The first stage was to build one of the examples included with the V-USB package. The LEDcontrol module attaches an LED to an output pin and allows it to be switched on or off using USB control messages, and also includes a message that requests the module send back the status of the LED. I was using the attiny45 microcontroller with 8 pins, so some had to double between ISP and USB (two lines are required, D+ and D-) duties, as seen in the schematic.

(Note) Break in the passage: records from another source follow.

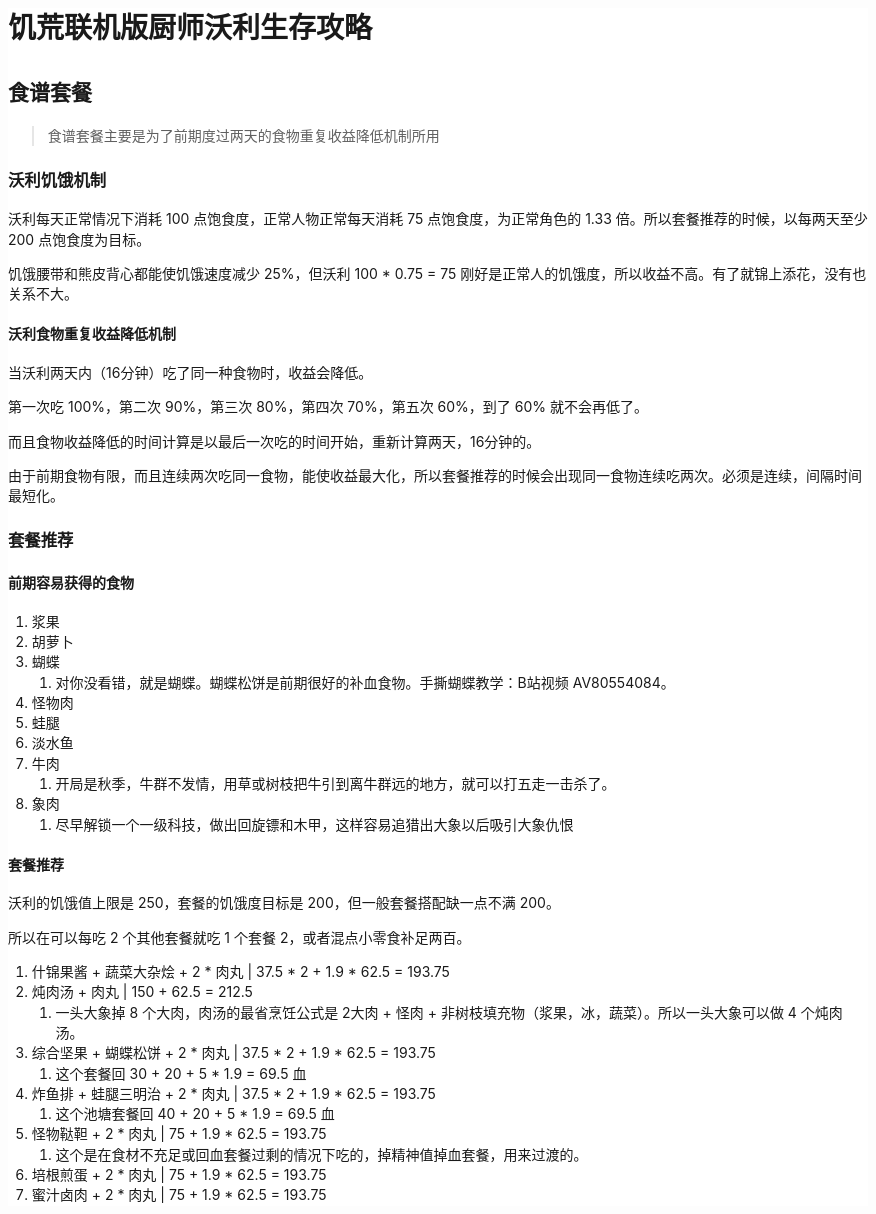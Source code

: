 # 饥荒联机版厨师沃利生存攻略

##  食谱套餐

>  食谱套餐主要是为了前期度过两天的食物重复收益降低机制所用

###  沃利饥饿机制

沃利每天正常情况下消耗 100 点饱食度，正常人物正常每天消耗 75 点饱食度，为正常角色的 1.33 倍。所以套餐推荐的时候，以每两天至少 200 点饱食度为目标。

饥饿腰带和熊皮背心都能使饥饿速度减少 25%，但沃利 100 * 0.75 = 75 刚好是正常人的饥饿度，所以收益不高。有了就锦上添花，没有也关系不大。

####  沃利食物重复收益降低机制

当沃利两天内（16分钟）吃了同一种食物时，收益会降低。

第一次吃 100%，第二次 90%，第三次 80%，第四次 70%，第五次 60%，到了 60% 就不会再低了。

而且食物收益降低的时间计算是以最后一次吃的时间开始，重新计算两天，16分钟的。

由于前期食物有限，而且连续两次吃同一食物，能使收益最大化，所以套餐推荐的时候会出现同一食物连续吃两次。必须是连续，间隔时间最短化。

###  套餐推荐

####  前期容易获得的食物

1. 浆果
2. 胡萝卜
3. 蝴蝶
   1. 对你没看错，就是蝴蝶。蝴蝶松饼是前期很好的补血食物。手撕蝴蝶教学：B站视频 AV80554084。
4. 怪物肉
5. 蛙腿
6. 淡水鱼
7. 牛肉
   1. 开局是秋季，牛群不发情，用草或树枝把牛引到离牛群远的地方，就可以打五走一击杀了。
8. 象肉
   1. 尽早解锁一个一级科技，做出回旋镖和木甲，这样容易追猎出大象以后吸引大象仇恨

####  套餐推荐

沃利的饥饿值上限是 250，套餐的饥饿度目标是 200，但一般套餐搭配缺一点不满 200。

所以在可以每吃 2 个其他套餐就吃 1 个套餐 2，或者混点小零食补足两百。 

1. 什锦果酱 + 蔬菜大杂烩 + 2 * 肉丸 | 37.5 * 2 + 1.9 * 62.5 = 193.75
2. 炖肉汤 + 肉丸 | 150 + 62.5 = 212.5
   1. 一头大象掉 8 个大肉，肉汤的最省烹饪公式是 2大肉 + 怪肉 + 非树枝填充物（浆果，冰，蔬菜）。所以一头大象可以做 4 个炖肉汤。
3. 综合坚果 + 蝴蝶松饼 + 2 * 肉丸 | 37.5 * 2 + 1.9 * 62.5 = 193.75
   1. 这个套餐回 30 + 20 + 5 * 1.9 = 69.5 血
4. 炸鱼排 + 蛙腿三明治 + 2 * 肉丸 | 37.5 * 2 + 1.9 * 62.5 = 193.75
   1. 这个池塘套餐回 40 + 20 + 5 * 1.9 = 69.5 血
5. 怪物鞑靼 + 2 * 肉丸 | 75 + 1.9 * 62.5 = 193.75 
   1. 这个是在食材不充足或回血套餐过剩的情况下吃的，掉精神值掉血套餐，用来过渡的。
6. 培根煎蛋 + 2 * 肉丸 | 75 + 1.9 * 62.5 = 193.75 
7. 蜜汁卤肉 + 2 * 肉丸 | 75 + 1.9 * 62.5 = 193.75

I used the makefile provided with the example to program the board. The setup required several files were edited:
- the makefile to correct the microcontroller, speed, programmer and fuses
- usbconfig.h to indicate the pins connected to D+ and D- from the USB socket
- main.c to indicate the pin the LED is connected to
To interface with the board, I wrote a python script that sends the various control commands to switch the LED on and off, and to request the LED status. Note that the
Next I wanted to adapt the LEDcontrol example to reaad an input. I adapted the board to have a push button instead of an LED, as seen in the schematic. NB. the schematic includes a 10k pull-up resistor pulling the input pin (PB1) high. This is also the pin used as the ISP MISO connection so I intended to program the board then add this resistor. While writing the program, however, it occurred to me I could activate the internal pull-up resistor so in the end didn't need to solder on the resistor at all.
For the hardware programming I adapted the LEDcontrol example code by editing the following files:
- makefile for the programming settings as above
- usbconfig.h to change the USB pins and device and vendor names. I could also have changed the identifier codes that the client-side software uses to ensure it is connected to the correct device in this file.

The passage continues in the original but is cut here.